I can barely remember the last time I watched the Oscars. I have a fuzzy memory of some Oscar party way back in the ’90s at a gay friend’s house where we may have drunk large martinis and tried on his collection of vintage ladies hats for hours while people gave droning speeches. I have thought about why the Oscars hold zero appeal for me (or anyone I know) anymore and a few things have come to mind.
1. There are no real movie stars anymore.
The age of the true movie star is over. Have you seen a copy of People lately? I can’t name anyone in it. From reality “stars” to people who are on some cable show I never heard of, Hollywood is packed with people who are no more famous to me than the checkout girl at the grocery store. Who is today’s Julia Roberts? Robert Redford? Cary Grant? No one shines anymore.
2. The movies are not that good.
Except for the few blockbusters that people love and the Oscars shun, I can’t say for sure that I’ve seen any movie nominated for best film in the last ten years. Whatever committee nominates the films doesn’t seem to care what people actually like.
3. Nobody cares anymore.
Years ago at work the Monday after the Oscars we would all be buzzing about who won and who was best dressed and whose speech was the worst. These days absolutely no one cares. No one is talking about it except Hollywood social media writers. If you asked the average person what they thought of the best supporting actress winner, Alicia Vikander, most people would say, “Who?”

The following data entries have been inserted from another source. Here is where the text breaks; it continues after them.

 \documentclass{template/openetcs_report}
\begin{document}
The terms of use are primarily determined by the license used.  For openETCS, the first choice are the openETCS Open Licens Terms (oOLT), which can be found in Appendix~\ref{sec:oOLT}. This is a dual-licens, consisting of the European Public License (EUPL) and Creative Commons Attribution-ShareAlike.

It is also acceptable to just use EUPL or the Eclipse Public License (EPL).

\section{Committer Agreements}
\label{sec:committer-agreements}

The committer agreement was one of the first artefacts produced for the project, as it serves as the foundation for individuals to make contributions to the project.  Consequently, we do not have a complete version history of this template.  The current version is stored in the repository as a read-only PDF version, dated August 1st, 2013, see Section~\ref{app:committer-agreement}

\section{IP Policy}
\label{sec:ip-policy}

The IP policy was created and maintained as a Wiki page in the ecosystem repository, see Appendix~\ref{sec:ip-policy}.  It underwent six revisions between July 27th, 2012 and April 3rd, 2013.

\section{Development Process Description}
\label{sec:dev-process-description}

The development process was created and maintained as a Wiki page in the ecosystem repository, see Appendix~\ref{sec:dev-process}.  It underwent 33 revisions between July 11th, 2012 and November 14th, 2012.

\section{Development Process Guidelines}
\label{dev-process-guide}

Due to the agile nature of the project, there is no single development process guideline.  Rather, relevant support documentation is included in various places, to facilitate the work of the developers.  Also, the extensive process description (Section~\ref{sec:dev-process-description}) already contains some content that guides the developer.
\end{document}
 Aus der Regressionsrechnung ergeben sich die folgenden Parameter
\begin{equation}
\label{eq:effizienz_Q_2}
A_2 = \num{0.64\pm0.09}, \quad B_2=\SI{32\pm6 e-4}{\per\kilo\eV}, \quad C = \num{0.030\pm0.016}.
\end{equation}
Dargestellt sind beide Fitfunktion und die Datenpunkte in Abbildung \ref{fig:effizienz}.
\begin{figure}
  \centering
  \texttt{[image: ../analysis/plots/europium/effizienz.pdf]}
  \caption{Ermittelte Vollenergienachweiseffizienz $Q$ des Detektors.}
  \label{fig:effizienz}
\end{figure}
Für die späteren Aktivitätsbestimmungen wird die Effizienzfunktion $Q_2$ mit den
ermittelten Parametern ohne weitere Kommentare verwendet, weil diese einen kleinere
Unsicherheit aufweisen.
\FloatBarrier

4. Kids have no idea what the Oscars are.
When I was a kid there wasn’t much to watch on TV since we only had about six channels, so when the Oscars came on it was a big deal and we all crowded around our remoteless television to watch it. For days afterward, we would practice our acceptance speeches holding hairbrushes or piano trophies in the mirror. Nowadays, kids have unlimited entertainment choices, from iPad games to 400 cable or streaming channels. The Oscars isn’t going to draw the youngsters who will grow up with little to no concept of what an “Oscar” is. Further, any Hollywood star or starlet the kids want to see can be contacted on Twitter or Instagram and they even write back sometimes. The mystery of the Hollywood “star” is really gone.
5. Too much politicking.
This year’s Oscar cause of the moment was gun control, where all the famous rich people who have armed guards surrounding them and their families 24/7 wore little bracelets to show their support for taking away your right to protect yourself and your family. How quaint. Hollywood has shown such contempt for regular Americans for so long with the constant proselytizing for this cause or that candidate that we’ve severed the dysfunctional relationship we used to have with Hollywood. The “stars,” as they call themselves, may still exist, but they are dimmed.
Movies are still made—and clearly still make money somehow—but people don’t care the way they used to. This is a great thing for our country. While I would be happy to see my children interested in theater and enjoying acting as a creative outlet, I’m glad my kids don’t stand in front of a mirror holding a hairbrush and pretending it is an Oscar. I am happy that spell has been broken.